_WORK TASK_
Set down a word-for-word copy of the data below, limited to the lines from the first through the line with "of type eligible".

[Dataset entries]
BEGIN

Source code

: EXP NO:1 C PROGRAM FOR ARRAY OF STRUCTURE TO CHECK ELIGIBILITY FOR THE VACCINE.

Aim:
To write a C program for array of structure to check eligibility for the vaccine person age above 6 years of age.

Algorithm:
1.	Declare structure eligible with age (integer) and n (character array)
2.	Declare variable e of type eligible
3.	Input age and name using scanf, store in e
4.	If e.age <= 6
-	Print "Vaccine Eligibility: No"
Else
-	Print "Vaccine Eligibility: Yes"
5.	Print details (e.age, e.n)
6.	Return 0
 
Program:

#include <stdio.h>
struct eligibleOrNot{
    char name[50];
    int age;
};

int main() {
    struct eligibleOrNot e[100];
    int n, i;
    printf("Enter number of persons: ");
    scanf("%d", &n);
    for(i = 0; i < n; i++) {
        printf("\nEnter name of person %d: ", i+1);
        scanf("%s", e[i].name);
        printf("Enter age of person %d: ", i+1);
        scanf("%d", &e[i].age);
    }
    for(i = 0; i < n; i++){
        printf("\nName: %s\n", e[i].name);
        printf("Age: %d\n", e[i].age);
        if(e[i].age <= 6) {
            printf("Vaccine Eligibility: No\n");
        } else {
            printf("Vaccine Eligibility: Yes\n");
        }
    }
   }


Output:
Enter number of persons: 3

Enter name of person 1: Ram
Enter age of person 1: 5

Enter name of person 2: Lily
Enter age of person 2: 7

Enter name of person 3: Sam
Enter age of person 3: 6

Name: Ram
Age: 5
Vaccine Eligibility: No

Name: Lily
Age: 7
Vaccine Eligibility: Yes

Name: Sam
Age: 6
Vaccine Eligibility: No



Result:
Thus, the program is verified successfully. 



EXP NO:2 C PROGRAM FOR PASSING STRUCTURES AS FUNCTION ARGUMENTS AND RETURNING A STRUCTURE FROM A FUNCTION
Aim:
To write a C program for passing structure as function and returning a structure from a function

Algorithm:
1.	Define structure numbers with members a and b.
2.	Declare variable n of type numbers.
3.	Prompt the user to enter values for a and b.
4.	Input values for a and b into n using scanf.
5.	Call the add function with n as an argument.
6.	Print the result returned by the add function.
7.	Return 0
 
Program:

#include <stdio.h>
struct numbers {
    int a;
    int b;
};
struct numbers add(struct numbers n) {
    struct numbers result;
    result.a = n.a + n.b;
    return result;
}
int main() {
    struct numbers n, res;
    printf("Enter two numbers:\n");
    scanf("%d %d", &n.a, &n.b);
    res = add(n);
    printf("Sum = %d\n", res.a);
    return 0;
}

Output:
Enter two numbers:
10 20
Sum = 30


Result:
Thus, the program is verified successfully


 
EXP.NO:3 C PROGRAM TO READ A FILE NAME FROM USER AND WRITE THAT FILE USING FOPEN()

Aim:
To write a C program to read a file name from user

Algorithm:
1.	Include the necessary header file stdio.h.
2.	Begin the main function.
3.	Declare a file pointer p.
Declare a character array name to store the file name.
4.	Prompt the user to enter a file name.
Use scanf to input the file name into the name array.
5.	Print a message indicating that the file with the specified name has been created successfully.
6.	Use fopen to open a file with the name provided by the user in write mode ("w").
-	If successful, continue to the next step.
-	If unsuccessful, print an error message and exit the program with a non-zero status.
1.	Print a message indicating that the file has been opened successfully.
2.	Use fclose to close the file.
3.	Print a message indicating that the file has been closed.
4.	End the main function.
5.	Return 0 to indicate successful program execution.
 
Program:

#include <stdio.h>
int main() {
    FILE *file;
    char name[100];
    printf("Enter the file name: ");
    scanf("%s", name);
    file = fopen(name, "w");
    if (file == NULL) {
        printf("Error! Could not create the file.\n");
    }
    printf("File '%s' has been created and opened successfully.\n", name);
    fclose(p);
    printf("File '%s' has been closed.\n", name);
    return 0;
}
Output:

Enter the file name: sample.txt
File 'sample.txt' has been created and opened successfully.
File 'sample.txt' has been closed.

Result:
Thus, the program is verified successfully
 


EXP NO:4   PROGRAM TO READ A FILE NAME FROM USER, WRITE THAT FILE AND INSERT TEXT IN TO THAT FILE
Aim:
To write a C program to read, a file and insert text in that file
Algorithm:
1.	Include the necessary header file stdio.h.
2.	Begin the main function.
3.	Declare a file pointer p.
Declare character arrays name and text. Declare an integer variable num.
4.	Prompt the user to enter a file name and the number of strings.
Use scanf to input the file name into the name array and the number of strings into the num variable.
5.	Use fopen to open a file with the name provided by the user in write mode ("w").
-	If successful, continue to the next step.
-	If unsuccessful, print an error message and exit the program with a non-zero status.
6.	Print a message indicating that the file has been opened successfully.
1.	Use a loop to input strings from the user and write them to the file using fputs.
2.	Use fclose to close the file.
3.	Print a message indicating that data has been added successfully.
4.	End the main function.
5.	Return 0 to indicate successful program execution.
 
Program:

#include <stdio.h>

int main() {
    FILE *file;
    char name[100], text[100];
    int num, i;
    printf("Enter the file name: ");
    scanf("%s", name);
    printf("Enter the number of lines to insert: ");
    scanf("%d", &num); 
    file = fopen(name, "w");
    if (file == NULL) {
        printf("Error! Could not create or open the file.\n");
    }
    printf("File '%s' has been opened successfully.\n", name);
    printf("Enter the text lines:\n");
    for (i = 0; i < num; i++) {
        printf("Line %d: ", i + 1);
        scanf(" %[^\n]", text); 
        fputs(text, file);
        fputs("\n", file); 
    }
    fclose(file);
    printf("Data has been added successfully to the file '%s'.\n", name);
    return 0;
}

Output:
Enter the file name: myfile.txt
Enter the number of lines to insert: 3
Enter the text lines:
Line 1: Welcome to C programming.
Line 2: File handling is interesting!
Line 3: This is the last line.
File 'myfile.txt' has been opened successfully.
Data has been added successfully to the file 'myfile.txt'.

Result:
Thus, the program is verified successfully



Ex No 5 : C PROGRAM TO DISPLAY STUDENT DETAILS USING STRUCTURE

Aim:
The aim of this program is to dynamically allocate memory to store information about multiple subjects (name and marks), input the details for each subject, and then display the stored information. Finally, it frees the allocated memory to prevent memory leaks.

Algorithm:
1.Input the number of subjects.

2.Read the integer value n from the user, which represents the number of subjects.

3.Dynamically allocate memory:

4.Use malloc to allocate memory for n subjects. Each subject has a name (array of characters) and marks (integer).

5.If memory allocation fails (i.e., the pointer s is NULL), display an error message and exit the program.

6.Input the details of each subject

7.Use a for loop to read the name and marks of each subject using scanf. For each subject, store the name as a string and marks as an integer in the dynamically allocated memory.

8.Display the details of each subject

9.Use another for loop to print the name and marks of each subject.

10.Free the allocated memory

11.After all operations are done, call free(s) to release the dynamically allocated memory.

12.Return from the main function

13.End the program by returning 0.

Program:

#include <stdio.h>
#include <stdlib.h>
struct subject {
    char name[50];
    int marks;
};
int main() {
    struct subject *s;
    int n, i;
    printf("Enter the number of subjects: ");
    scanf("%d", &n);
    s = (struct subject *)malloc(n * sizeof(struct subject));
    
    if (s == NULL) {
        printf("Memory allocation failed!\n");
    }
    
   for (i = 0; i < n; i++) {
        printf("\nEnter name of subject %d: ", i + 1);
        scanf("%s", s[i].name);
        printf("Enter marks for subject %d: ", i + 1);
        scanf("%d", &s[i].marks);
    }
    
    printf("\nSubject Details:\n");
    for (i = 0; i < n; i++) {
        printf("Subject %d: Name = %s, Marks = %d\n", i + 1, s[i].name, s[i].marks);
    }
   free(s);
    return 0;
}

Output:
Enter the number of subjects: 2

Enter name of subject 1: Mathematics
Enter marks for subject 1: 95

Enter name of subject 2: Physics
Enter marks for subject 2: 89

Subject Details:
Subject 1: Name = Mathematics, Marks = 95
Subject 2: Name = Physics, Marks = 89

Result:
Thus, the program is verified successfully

END

_RESULT OF THIS TASK_
Source code

: EXP NO:1 C PROGRAM FOR ARRAY OF STRUCTURE TO CHECK ELIGIBILITY FOR THE VACCINE.

Aim:
To write a C program for array of structure to check eligibility for the vaccine person age above 6 years of age.

Algorithm:
1.	Declare structure eligible with age (integer) and n (character array)
2.	Declare variable e of type eligible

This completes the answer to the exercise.